### Architectures and Tools for Heterogeneous Reconfigurable Systems

Andreas Koch

Tech. Univ. Braunschweig, Dept. E.I.S., Mühlenpfordtstr. 23 D-38106 Braunschweig

koch@eis.cs.tu-bs.de

We present a brief overview over multi-year research dealing with heterogeneous reconfigurable systems After discussing architecture issues, we show some initial results of work on a compiler automatically mapping ANSI C to a heterogeneous reconfigurable target system.

# 1 Introduction

In the endless quest for increasing computing power, reconfigurable (sometimes called *adaptive*) architectures are a promising addition to conventional processors. Adaptive computers exploit the capability to mold part of their underlying hardware specifically to the needs of individual algorithms [1][2]. In contrast to ASICs, they retain the high degree of flexibility required by today's short time-to-market windows and fluid standards. Additionally, some experiments suggest that reconfigurable logic might be considerably more power-efficient than standard solutions [3].

Often, the configurable unit augments a standard processor, which still performs general system control tasks [4] [5] [6] [7] [8]. Only the compute-intensive parts of an application (called *kernels*) are implemented in configurable hardware. On a system-on-chip (SoC), a much higher degree of integration between these components can be achieved than with the currently prevailing board-level solutions. To simplify building such a device, IP blocks for reconfigurable arrays are already available [9] [10] [11]. Section 2 discusses some of the issues that need to be considered when designing a heterogeneous reconfigurable SoC.
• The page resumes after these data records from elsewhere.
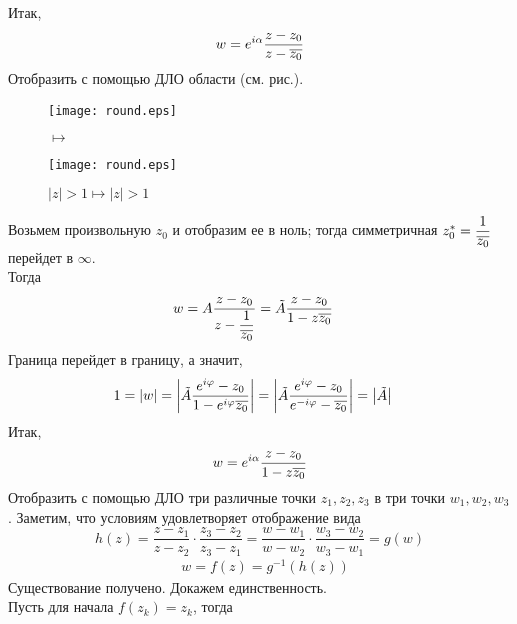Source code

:Итак,
\begin{equation}\label{(23.6)}
    w = e^{i \alpha}\frac{z-z_0}{z-\overline{z_0}}
\end{equation}
\Example
Отобразить с помощью ДЛО области (см. рис.).
\\
\begin{figure}[h!]
    \begin{minipage}[c]{0.45\textwidth}
        \centering
        \texttt{[image: round.eps]}
    \end{minipage}
    \begin{minipage}[c]{0.1\textwidth}
        \centering
        \LARGE{$\mapsto$}
    \end{minipage}
    \begin{minipage}[c]{0.45\textwidth}
        \centering
        \texttt{[image: round.eps]}
    \end{minipage}
    \label{fig:23.3}
    \caption{$\left| z \right| > 1 \mapsto \left| z \right| > 1$}
\end{figure}
\nonum
Возьмем произвольную $z_0$ и отобразим ее в ноль; тогда симметричная $z_0^* =
\displaystyle \frac{1}{\overline{z_0}}$ перейдет в $\infty$.
\\
Тогда
\begin{align*}
    & w = A\frac{z-z_0}{z-\displaystyle \frac{1}{\overline{z_0}}} = \tilde{A}\frac{z-z_0}{1 - z\overline{z_0}}
\end{align*}
Граница перейдет в границу, а значит,
\begin{align*}
    & 1 = \left|{w}\right| = \left|{\tilde{A}\frac{e^{i \varphi}-z_0}{1 - e^{i \varphi}\overline{z_0}}}\right| = \left|{\tilde{A}\frac{e^{i \varphi}-z_0}{e^{-i \varphi}-\overline{z_0}}}\right| = \left|{\tilde{A}}\right|
\end{align*}
Итак,
\begin{equation}\label{(23.7)}
    w = e^{i \alpha}\frac{z-z_0}{1 - z\overline{z_0}}
\end{equation}
\Example
Отобразить с помощью ДЛО три различные точки $z_1, z_2, z_3$ в три точки $w_1,
w_2,w_3$.
\nonum
Заметим, что условиям удовлетворяет отображение вида
\begin{equation}\label{(23.8)}
    h(z) = \frac{z-z_1}{z-z_2} \cdot \frac{z_3-z_2}{z_3-z_1} = \frac{w-w_1}{w-w_2} \cdot \frac{w_3-w_2}{w_3-w_1} = g(w)
\end{equation}
\begin{align*}
  & w = f(z) = g^{-1}(h(z))
\end{align*}
Существование получено. Докажем единственность.
\\
Пусть для начала $f(z_k) = z_k$, тогда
One of the reasons that adaptive processors are still not in widespread use (despite their demonstrated performance potential) is the difficulty of programming them: In many cases, the design flows used require familiarity with hardware design techniques and architectures. Combined, these demands act as a severe obstacle, rendering the systems inaccessible to developers only having experience in programming conventional (pure software) computers.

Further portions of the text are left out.